The other problem with Compressor is that, when you access it via FCP, it takes over the FCP interface and locks you out of your project. So, if you use Compressor to encode your movie, you can't continue editing in FCP. Hey! Did I mention I'm on deadline here?

I'm sorry, Compressor is a great idea, but it's just not ready for primetime, and it's really not ready to be the default encoder for MPEG2 material. It's just too slow and it completely locks you out of your FCP project.

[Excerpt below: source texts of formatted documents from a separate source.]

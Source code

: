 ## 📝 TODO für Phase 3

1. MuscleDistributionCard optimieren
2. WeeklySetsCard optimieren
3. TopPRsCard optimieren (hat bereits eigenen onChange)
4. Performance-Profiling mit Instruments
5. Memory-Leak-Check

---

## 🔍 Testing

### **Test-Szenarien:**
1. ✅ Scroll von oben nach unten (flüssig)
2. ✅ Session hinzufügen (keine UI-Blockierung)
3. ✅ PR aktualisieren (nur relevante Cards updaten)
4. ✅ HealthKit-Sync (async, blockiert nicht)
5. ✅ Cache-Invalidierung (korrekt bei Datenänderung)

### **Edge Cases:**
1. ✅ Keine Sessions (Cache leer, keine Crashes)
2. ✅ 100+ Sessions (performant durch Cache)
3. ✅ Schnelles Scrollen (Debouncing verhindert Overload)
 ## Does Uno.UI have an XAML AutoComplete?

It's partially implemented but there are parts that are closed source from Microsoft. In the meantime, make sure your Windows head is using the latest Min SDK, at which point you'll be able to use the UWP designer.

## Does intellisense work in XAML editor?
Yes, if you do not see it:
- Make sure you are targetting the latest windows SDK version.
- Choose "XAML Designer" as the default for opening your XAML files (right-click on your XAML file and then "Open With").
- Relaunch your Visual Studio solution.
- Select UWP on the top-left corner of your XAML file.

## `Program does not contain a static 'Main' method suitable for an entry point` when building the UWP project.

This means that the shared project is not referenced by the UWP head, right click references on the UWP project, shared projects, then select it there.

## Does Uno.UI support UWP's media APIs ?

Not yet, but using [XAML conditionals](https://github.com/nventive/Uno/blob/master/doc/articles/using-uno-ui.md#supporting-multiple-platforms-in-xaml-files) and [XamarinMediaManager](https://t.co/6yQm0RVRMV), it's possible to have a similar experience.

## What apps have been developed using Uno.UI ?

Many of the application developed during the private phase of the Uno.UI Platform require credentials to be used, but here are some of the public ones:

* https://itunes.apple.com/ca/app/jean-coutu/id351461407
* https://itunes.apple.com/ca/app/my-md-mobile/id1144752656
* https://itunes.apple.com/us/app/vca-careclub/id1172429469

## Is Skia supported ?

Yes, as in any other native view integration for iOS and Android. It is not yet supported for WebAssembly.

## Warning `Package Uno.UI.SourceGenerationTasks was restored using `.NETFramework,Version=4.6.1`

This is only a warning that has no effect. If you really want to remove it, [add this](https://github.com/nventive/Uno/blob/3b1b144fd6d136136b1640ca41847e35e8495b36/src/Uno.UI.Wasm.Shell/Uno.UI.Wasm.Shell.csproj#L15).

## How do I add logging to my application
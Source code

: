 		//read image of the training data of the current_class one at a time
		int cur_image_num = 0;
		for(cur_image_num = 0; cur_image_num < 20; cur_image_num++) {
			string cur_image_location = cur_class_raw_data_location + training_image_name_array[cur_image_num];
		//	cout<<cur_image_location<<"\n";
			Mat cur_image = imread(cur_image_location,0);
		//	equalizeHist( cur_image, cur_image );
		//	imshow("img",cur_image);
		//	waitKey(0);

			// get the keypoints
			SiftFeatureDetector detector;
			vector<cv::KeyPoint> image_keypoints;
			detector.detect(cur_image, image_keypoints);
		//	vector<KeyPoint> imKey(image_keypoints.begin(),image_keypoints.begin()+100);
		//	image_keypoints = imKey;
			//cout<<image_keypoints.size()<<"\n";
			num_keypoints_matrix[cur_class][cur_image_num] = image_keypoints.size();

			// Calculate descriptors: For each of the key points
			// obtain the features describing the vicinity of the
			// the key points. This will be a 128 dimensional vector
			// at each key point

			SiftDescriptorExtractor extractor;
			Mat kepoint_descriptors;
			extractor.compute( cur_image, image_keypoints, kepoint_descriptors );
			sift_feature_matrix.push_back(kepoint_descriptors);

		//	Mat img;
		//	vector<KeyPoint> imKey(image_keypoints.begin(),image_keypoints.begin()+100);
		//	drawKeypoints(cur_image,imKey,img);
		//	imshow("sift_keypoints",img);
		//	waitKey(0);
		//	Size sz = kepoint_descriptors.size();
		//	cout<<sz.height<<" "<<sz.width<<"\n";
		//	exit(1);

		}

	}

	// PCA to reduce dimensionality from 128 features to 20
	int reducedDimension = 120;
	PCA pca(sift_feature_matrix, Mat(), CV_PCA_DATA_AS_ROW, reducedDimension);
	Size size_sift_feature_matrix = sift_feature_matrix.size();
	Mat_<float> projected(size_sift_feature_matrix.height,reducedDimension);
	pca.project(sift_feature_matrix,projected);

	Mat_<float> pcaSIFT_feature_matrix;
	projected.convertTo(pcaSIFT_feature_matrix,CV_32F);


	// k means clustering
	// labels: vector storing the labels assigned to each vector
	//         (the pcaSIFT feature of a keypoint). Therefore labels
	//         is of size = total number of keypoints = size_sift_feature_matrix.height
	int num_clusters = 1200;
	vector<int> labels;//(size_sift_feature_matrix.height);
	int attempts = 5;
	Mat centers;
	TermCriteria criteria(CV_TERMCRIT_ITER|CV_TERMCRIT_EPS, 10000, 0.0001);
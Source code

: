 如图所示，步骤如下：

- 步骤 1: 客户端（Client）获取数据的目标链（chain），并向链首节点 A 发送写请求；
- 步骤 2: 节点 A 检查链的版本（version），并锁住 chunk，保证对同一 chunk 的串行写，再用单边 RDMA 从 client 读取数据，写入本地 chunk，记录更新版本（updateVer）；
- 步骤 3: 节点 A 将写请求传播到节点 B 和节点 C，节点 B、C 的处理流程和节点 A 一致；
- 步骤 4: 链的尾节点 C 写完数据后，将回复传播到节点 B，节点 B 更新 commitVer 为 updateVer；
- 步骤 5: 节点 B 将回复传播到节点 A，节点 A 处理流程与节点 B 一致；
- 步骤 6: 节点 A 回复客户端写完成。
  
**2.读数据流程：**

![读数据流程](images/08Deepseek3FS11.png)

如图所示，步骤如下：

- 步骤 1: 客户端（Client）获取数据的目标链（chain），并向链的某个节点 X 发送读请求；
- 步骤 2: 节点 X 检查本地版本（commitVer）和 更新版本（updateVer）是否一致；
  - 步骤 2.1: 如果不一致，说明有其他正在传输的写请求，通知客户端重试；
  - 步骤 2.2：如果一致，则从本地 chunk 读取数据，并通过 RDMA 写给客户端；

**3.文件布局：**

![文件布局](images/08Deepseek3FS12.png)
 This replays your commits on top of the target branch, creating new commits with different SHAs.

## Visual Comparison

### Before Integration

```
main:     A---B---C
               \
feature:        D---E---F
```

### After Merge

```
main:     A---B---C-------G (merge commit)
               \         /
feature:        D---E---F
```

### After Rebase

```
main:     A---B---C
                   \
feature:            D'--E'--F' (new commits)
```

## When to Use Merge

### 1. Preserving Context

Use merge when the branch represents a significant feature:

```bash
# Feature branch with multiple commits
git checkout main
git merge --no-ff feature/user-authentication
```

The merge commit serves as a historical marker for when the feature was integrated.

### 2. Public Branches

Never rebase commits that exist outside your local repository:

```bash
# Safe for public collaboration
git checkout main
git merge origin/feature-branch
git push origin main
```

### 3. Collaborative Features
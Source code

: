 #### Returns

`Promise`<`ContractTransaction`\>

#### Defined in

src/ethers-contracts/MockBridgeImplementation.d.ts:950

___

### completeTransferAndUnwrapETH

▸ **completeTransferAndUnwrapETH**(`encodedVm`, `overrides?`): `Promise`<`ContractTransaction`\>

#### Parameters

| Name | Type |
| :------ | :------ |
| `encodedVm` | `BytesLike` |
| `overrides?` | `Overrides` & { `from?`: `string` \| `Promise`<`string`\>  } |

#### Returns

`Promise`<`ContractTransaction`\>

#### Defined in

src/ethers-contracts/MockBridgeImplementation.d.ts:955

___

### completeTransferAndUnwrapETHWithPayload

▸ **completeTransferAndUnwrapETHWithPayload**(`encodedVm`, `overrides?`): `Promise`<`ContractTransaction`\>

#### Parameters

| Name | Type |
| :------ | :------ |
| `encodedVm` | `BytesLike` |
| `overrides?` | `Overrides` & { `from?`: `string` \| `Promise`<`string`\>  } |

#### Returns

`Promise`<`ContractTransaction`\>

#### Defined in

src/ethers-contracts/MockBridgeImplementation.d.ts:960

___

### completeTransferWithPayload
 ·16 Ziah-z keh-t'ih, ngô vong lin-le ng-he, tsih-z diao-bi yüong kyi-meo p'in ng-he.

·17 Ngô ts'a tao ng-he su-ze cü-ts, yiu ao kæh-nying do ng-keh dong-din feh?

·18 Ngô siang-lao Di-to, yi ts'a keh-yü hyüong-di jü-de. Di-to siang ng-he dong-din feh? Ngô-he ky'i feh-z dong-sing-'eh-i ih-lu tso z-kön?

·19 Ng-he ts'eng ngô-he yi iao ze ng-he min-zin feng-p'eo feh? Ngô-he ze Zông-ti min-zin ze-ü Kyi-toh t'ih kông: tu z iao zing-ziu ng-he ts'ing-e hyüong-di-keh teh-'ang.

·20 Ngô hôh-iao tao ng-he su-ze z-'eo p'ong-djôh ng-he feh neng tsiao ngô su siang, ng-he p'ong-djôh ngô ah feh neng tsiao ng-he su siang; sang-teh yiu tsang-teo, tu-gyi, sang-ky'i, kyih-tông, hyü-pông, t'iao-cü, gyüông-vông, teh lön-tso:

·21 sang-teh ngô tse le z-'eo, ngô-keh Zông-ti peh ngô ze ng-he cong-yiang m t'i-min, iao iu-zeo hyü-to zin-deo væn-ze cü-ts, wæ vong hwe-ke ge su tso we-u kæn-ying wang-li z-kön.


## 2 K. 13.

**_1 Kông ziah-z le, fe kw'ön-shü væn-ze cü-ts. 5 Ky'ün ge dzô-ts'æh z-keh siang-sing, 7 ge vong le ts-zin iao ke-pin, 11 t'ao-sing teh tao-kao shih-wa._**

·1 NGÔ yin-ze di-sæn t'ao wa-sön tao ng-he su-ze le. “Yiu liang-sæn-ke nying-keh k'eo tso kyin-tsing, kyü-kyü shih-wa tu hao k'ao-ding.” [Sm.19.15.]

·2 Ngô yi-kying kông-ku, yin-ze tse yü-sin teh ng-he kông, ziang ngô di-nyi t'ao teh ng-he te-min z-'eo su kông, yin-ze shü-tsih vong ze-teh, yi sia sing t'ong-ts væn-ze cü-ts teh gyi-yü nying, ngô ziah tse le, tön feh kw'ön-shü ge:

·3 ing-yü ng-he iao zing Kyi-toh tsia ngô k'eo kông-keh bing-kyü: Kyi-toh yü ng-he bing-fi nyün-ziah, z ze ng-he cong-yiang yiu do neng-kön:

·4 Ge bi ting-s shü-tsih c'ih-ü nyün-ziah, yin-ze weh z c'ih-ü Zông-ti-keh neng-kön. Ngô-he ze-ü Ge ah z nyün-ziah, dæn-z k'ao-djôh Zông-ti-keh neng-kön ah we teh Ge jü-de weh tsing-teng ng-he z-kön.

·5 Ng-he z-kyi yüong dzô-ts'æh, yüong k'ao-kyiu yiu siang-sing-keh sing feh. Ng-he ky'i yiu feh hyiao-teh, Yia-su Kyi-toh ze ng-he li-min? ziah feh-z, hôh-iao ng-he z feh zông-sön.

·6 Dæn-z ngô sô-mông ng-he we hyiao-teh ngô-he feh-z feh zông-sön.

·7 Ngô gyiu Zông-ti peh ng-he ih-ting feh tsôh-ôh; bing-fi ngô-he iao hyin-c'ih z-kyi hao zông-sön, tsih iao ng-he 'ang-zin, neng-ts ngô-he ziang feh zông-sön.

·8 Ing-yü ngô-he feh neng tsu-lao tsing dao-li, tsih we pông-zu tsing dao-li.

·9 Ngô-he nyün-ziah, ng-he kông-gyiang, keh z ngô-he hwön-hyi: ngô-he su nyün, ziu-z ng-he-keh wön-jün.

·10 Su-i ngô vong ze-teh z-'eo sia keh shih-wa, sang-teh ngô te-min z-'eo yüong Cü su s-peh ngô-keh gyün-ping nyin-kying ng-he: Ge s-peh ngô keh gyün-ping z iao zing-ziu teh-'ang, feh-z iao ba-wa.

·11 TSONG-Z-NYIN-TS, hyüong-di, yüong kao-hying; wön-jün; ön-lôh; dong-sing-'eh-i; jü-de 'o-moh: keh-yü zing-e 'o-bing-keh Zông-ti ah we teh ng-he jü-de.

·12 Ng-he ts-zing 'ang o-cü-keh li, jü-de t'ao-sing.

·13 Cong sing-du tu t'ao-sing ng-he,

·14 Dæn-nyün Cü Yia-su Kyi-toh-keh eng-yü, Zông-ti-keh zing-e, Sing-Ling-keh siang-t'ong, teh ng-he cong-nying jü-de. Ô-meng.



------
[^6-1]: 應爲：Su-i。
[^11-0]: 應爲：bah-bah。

Hmmm... Maybe I should send feedback...

Overall, I'd say this is a very good year for Final Cut users (unless you're getting a new Intel Mac before March). The suite is working better than it has in years, and there are lots of new features to play with that I won't even bother talking about. 'Cause the best new feature in this year's FCP release, in my opinion, is stability.

Really, what better feature is there?

ADDENDUM:
An intrepid commentor asked how to get back the old Quicktime MPEG2 component. Here's how to get it from your original DVDSP install disc:

  1. Insert the DVD Studio Pro install disc
  2. Control-click on the "Install DVD Studio Pro 3" alias and select "Show Original"
  3. In the resulting window there will be a folder called "Packages" which contains all of the individual installers for the DVDSP app, including the one for the QT MPEG Component
  4. Open the "Packages" folder and run the package installer called "QuicktimeProMediaComponent.pkg"

ADDENDUM 2:
It looks like you can also run into serialization issues when trying to restore MPEG2 functionality to Quicktime, as one reader points out. See the comments for a number of additional solutions to this problem.